Each record must be printed exactly as given.

[[ Input data, beginning ]]

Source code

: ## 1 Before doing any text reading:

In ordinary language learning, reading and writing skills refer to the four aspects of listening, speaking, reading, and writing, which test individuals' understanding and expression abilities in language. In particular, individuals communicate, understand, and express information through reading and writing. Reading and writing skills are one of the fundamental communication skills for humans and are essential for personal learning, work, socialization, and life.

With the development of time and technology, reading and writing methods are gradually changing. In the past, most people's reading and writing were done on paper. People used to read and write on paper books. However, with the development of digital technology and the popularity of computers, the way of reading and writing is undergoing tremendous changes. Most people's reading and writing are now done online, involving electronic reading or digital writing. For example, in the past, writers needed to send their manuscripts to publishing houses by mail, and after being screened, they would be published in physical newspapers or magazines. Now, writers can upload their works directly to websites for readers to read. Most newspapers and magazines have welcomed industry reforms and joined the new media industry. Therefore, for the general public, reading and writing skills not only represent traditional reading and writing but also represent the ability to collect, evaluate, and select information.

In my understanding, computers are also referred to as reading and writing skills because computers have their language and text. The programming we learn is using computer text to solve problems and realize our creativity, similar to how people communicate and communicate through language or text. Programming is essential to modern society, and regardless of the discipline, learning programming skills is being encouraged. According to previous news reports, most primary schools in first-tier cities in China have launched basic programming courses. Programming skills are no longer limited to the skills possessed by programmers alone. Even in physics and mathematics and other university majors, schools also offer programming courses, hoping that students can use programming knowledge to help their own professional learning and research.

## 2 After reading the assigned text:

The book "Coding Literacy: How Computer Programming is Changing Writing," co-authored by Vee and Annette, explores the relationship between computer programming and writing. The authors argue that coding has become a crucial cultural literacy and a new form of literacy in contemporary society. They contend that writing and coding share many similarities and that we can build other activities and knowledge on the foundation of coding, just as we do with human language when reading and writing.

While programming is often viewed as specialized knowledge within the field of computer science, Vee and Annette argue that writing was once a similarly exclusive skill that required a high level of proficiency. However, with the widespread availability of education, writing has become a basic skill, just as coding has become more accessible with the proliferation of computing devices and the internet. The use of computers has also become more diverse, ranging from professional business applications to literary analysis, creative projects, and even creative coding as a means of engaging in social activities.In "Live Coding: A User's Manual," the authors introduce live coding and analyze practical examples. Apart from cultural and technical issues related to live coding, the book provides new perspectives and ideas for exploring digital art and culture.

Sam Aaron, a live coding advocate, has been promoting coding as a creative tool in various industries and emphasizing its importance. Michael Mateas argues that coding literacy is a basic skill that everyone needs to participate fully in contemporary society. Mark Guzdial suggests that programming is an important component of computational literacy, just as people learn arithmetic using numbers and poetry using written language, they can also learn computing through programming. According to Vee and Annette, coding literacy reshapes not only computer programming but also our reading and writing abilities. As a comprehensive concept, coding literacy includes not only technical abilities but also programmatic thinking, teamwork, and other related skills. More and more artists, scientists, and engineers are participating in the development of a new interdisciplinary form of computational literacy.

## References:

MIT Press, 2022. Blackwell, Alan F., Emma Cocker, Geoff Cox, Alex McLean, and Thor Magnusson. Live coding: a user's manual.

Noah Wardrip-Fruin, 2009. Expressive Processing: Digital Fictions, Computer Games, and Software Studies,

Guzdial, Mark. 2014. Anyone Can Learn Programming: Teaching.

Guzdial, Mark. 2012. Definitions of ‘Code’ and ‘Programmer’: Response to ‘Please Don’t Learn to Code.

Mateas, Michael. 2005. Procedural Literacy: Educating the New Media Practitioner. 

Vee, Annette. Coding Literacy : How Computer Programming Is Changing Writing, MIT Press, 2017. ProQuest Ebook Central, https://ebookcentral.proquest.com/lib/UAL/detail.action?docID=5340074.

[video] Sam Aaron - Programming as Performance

[[ Input data, end ]]

Task solution:
Source code

: ## 1 Before doing any text reading:

In ordinary language learning, reading and writing skills refer to the four aspects of listening, speaking, reading, and writing, which test individuals' understanding and expression abilities in language. In particular, individuals communicate, understand, and express information through reading and writing. Reading and writing skills are one of the fundamental communication skills for humans and are essential for personal learning, work, socialization, and life.

With the development of time and technology, reading and writing methods are gradually changing. In the past, most people's reading and writing were done on paper. People used to read and write on paper books. However, with the development of digital technology and the popularity of computers, the way of reading and writing is undergoing tremendous changes. Most people's reading and writing are now done online, involving electronic reading or digital writing. For example, in the past, writers needed to send their manuscripts to publishing houses by mail, and after being screened, they would be published in physical newspapers or magazines. Now, writers can upload their works directly to websites for readers to read. Most newspapers and magazines have welcomed industry reforms and joined the new media industry. Therefore, for the general public, reading and writing skills not only represent traditional reading and writing but also represent the ability to collect, evaluate, and select information.

In my understanding, computers are also referred to as reading and writing skills because computers have their language and text. The programming we learn is using computer text to solve problems and realize our creativity, similar to how people communicate and communicate through language or text. Programming is essential to modern society, and regardless of the discipline, learning programming skills is being encouraged. According to previous news reports, most primary schools in first-tier cities in China have launched basic programming courses. Programming skills are no longer limited to the skills possessed by programmers alone. Even in physics and mathematics and other university majors, schools also offer programming courses, hoping that students can use programming knowledge to help their own professional learning and research.

## 2 After reading the assigned text:

The book "Coding Literacy: How Computer Programming is Changing Writing," co-authored by Vee and Annette, explores the relationship between computer programming and writing. The authors argue that coding has become a crucial cultural literacy and a new form of literacy in contemporary society. They contend that writing and coding share many similarities and that we can build other activities and knowledge on the foundation of coding, just as we do with human language when reading and writing.

While programming is often viewed as specialized knowledge within the field of computer science, Vee and Annette argue that writing was once a similarly exclusive skill that required a high level of proficiency. However, with the widespread availability of education, writing has become a basic skill, just as coding has become more accessible with the proliferation of computing devices and the internet. The use of computers has also become more diverse, ranging from professional business applications to literary analysis, creative projects, and even creative coding as a means of engaging in social activities.In "Live Coding: A User's Manual," the authors introduce live coding and analyze practical examples. Apart from cultural and technical issues related to live coding, the book provides new perspectives and ideas for exploring digital art and culture.

Sam Aaron, a live coding advocate, has been promoting coding as a creative tool in various industries and emphasizing its importance. Michael Mateas argues that coding literacy is a basic skill that everyone needs to participate fully in contemporary society. Mark Guzdial suggests that programming is an important component of computational literacy, just as people learn arithmetic using numbers and poetry using written language, they can also learn computing through programming. According to Vee and Annette, coding literacy reshapes not only computer programming but also our reading and writing abilities. As a comprehensive concept, coding literacy includes not only technical abilities but also programmatic thinking, teamwork, and other related skills. More and more artists, scientists, and engineers are participating in the development of a new interdisciplinary form of computational literacy.

## References:

MIT Press, 2022. Blackwell, Alan F., Emma Cocker, Geoff Cox, Alex McLean, and Thor Magnusson. Live coding: a user's manual.

Noah Wardrip-Fruin, 2009. Expressive Processing: Digital Fictions, Computer Games, and Software Studies,

Guzdial, Mark. 2014. Anyone Can Learn Programming: Teaching.

Guzdial, Mark. 2012. Definitions of ‘Code’ and ‘Programmer’: Response to ‘Please Don’t Learn to Code.

Mateas, Michael. 2005. Procedural Literacy: Educating the New Media Practitioner. 

Vee, Annette. Coding Literacy : How Computer Programming Is Changing Writing, MIT Press, 2017. ProQuest Ebook Central, https://ebookcentral.proquest.com/lib/UAL/detail.action?docID=5340074.

[video] Sam Aaron - Programming as Performance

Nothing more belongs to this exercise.